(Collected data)
━━━

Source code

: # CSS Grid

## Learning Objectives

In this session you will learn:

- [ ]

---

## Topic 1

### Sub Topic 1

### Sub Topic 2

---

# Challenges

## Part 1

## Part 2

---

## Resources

━━━

> Exercise aim: Write out every line of the data exactly, leaving nothing out.

> Worked solution:
Source code

: # CSS Grid

## Learning Objectives

In this session you will learn:

- [ ]

---

## Topic 1

### Sub Topic 1

### Sub Topic 2

---

# Challenges

## Part 1

## Part 2

---

## Resources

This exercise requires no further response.